**YOUR INSTRUCTIONS:** Locate every line in the material below that has the word "second". Copy each of those lines.

**DATA LISTING:**
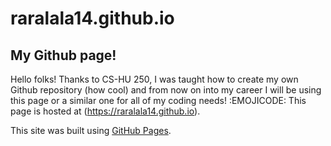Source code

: # raralala14.github.io
## My Github page!
Hello folks! Thanks to CS-HU 250, I was taught how to 
create my own Github repository (how cool) and from
now on into my career I will be using this page or
a similar one for all of my coding needs! 
:EMOJICODE: 
This page is hosted at (https://raralala14.github.io).

This site was built using [GitHub Pages](https://pages.github.com/).
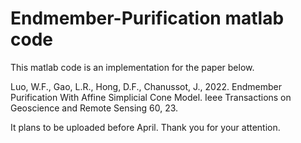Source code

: # Endmember-Purification matlab code
This matlab code is an implementation for the paper below.

Luo, W.F., Gao, L.R., Hong, D.F., Chanussot, J., 2022. Endmember Purification With Affine Simplicial Cone Model. Ieee Transactions on Geoscience and Remote Sensing 60, 23.

It plans to be uploaded before April. Thank you for your attention.
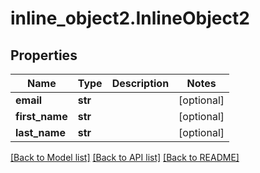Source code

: # inline_object2.InlineObject2

## Properties
Name | Type | Description | Notes
------------ | ------------- | ------------- | -------------
**email** | **str** |  | [optional] 
**first_name** | **str** |  | [optional] 
**last_name** | **str** |  | [optional] 

[[Back to Model list]](../README.md#documentation-for-models) [[Back to API list]](../README.md#documentation-for-api-endpoints) [[Back to README]](../README.md)


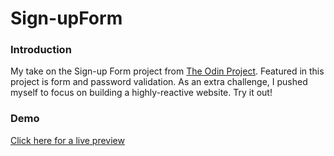 # Sign-upForm

### Introduction

My take on the Sign-up Form project from [The Odin Project](https://www.theodinproject.com/lessons/intermediate-html-and-css-sign-up-form). 
Featured in this project is form and password validation. As an extra challenge, I pushed myself to focus on building a highly-reactive website. Try it out!

### Demo

[Click here for a live preview](https://bunnehhewd.github.io/Sign-upForm/)


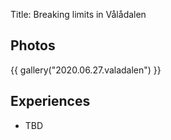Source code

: Title: Breaking limits in Vålådalen

## Photos

{{ gallery("2020.06.27.valadalen") }}

## Experiences

* TBD
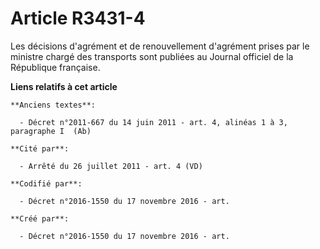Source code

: # Article R3431-4

Les décisions d'agrément et de renouvellement d'agrément prises par le ministre chargé des transports sont publiées au
Journal officiel de la République française.

**Liens relatifs à cet article**

	**Anciens textes**:

	  - Décret n°2011-667 du 14 juin 2011 - art. 4, alinéas 1 à 3, paragraphe I  (Ab)

	**Cité par**:

	  - Arrêté du 26 juillet 2011 - art. 4 (VD)

	**Codifié par**:

	  - Décret n°2016-1550 du 17 novembre 2016 - art.

	**Créé par**:

	  - Décret n°2016-1550 du 17 novembre 2016 - art.
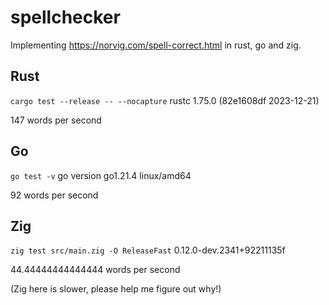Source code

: # spellchecker

Implementing https://norvig.com/spell-correct.html in rust, go and zig.

## Rust

`cargo test --release -- --nocapture`
rustc 1.75.0 (82e1608df 2023-12-21)

147 words per second

## Go

`go test -v`
go version go1.21.4 linux/amd64

92 words per second

## Zig

`zig test src/main.zig -O ReleaseFast`
0.12.0-dev.2341+92211135f

44.44444444444444 words per second

(Zig here is slower, please help me figure out why!)
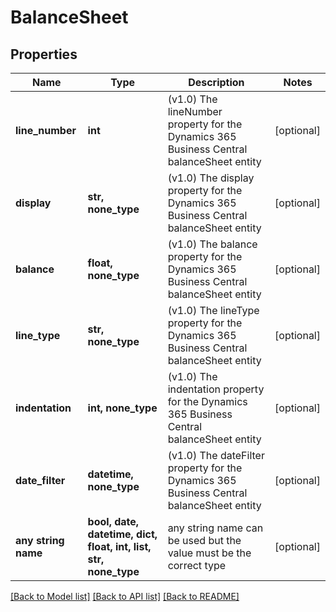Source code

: # BalanceSheet


## Properties
Name | Type | Description | Notes
------------ | ------------- | ------------- | -------------
**line_number** | **int** | (v1.0) The lineNumber property for the Dynamics 365 Business Central balanceSheet entity | [optional] 
**display** | **str, none_type** | (v1.0) The display property for the Dynamics 365 Business Central balanceSheet entity | [optional] 
**balance** | **float, none_type** | (v1.0) The balance property for the Dynamics 365 Business Central balanceSheet entity | [optional] 
**line_type** | **str, none_type** | (v1.0) The lineType property for the Dynamics 365 Business Central balanceSheet entity | [optional] 
**indentation** | **int, none_type** | (v1.0) The indentation property for the Dynamics 365 Business Central balanceSheet entity | [optional] 
**date_filter** | **datetime, none_type** | (v1.0) The dateFilter property for the Dynamics 365 Business Central balanceSheet entity | [optional] 
**any string name** | **bool, date, datetime, dict, float, int, list, str, none_type** | any string name can be used but the value must be the correct type | [optional]

[[Back to Model list]](../README.md#documentation-for-models) [[Back to API list]](../README.md#documentation-for-api-endpoints) [[Back to README]](../README.md)


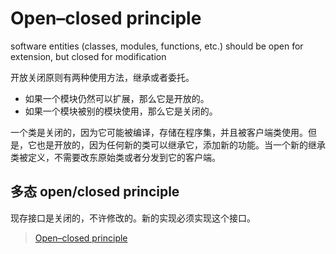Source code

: # Open–closed principle

software entities (classes, modules, functions, etc.) should be open for extension, but closed for modification

开放关闭原则有两种使用方法，继承或者委托。

* 如果一个模块仍然可以扩展，那么它是开放的。
* 如果一个模块被别的模块使用，那么它是关闭的。

一个类是关闭的，因为它可能被编译，存储在程序集，并且被客户端类使用。但是，它也是开放的，因为任何新的类可以继承它，添加新的功能。当一个新的继承类被定义，不需要改东原始类或者分发到它的客户端。

## 多态 open/closed principle

现存接口是关闭的，不许修改的。新的实现必须实现这个接口。

> [Open–closed principle](https://en.wikipedia.org/wiki/Open%E2%80%93closed_principle)



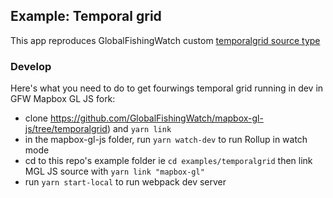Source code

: ## Example: Temporal grid

This app reproduces GlobalFishingWatch custom [temporalgrid source type](https://github.com/GlobalFishingWatch/mapbox-gl-js/tree/temporalgrid)

### Develop

Here's what you need to do to get fourwings temporal grid running in dev in GFW Mapbox GL JS fork:

- clone https://github.com/GlobalFishingWatch/mapbox-gl-js/tree/temporalgrid) and `yarn link`
- in the mapbox-gl-js folder, run `yarn watch-dev` to run Rollup in watch mode
- cd to this repo's example folder ie `cd examples/temporalgrid` then link MGL JS source with `yarn link "mapbox-gl"`
- run `yarn start-local` to run webpack dev server

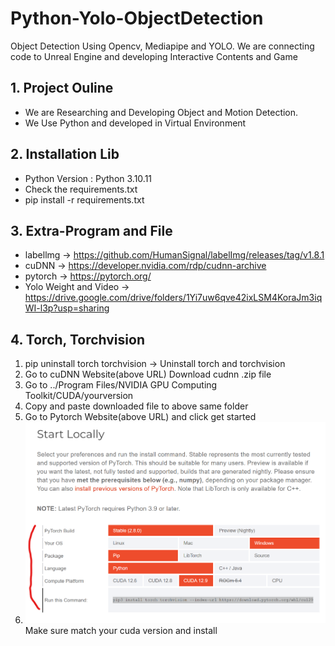 # Python-Yolo-ObjectDetection
Object Detection Using Opencv, Mediapipe and YOLO. We are connecting code to Unreal Engine and developing Interactive Contents and Game


## 1. Project Ouline
- We are Researching and Developing Object and Motion Detection.
- We Use Python and developed in Virtual Environment

## 2. Installation Lib
- Python Version : Python 3.10.11
- Check the requirements.txt
- pip install -r requirements.txt

## 3. Extra-Program and File
- labellmg -> https://github.com/HumanSignal/labelImg/releases/tag/v1.8.1
- cuDNN -> https://developer.nvidia.com/rdp/cudnn-archive
- pytorch -> https://pytorch.org/
- Yolo Weight and Video -> https://drive.google.com/drive/folders/1Yi7uw6qve42ixLSM4KoraJm3iqWI-l3p?usp=sharing

## 4. Torch, Torchvision
1. pip uninstall torch torchvision -> Uninstall torch and torchvision
2. Go to cuDNN Website(above URL) Download cudnn .zip file
3. Go to ../Program Files/NVIDIA GPU Computing Toolkit/CUDA/yourversion
4. Copy and paste downloaded file to above same folder
4. Go to Pytorch Website(above URL) and click get started
5. ![alt text](image-1.png)
Make sure match your cuda version and install
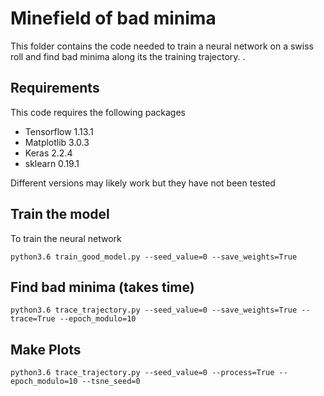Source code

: # Minefield of bad minima

This folder contains the code needed to train a neural network on a swiss roll
and find bad minima along its the training trajectory. .

## Requirements

This code requires the following packages
- Tensorflow 1.13.1
- Matplotlib 3.0.3
- Keras 2.2.4
- sklearn 0.19.1

Different versions may likely work but they have not been tested

## Train the model

To train the neural network

`python3.6 train_good_model.py --seed_value=0 --save_weights=True`

## Find bad minima (takes time)

`python3.6 trace_trajectory.py --seed_value=0 --save_weights=True --trace=True --epoch_modulo=10`

## Make Plots

`python3.6 trace_trajectory.py --seed_value=0 --process=True --epoch_modulo=10 --tsne_seed=0`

**SOLUTION TO THE PROBLEM:**
147 words per second
92 words per second
44.44444444444444 words per second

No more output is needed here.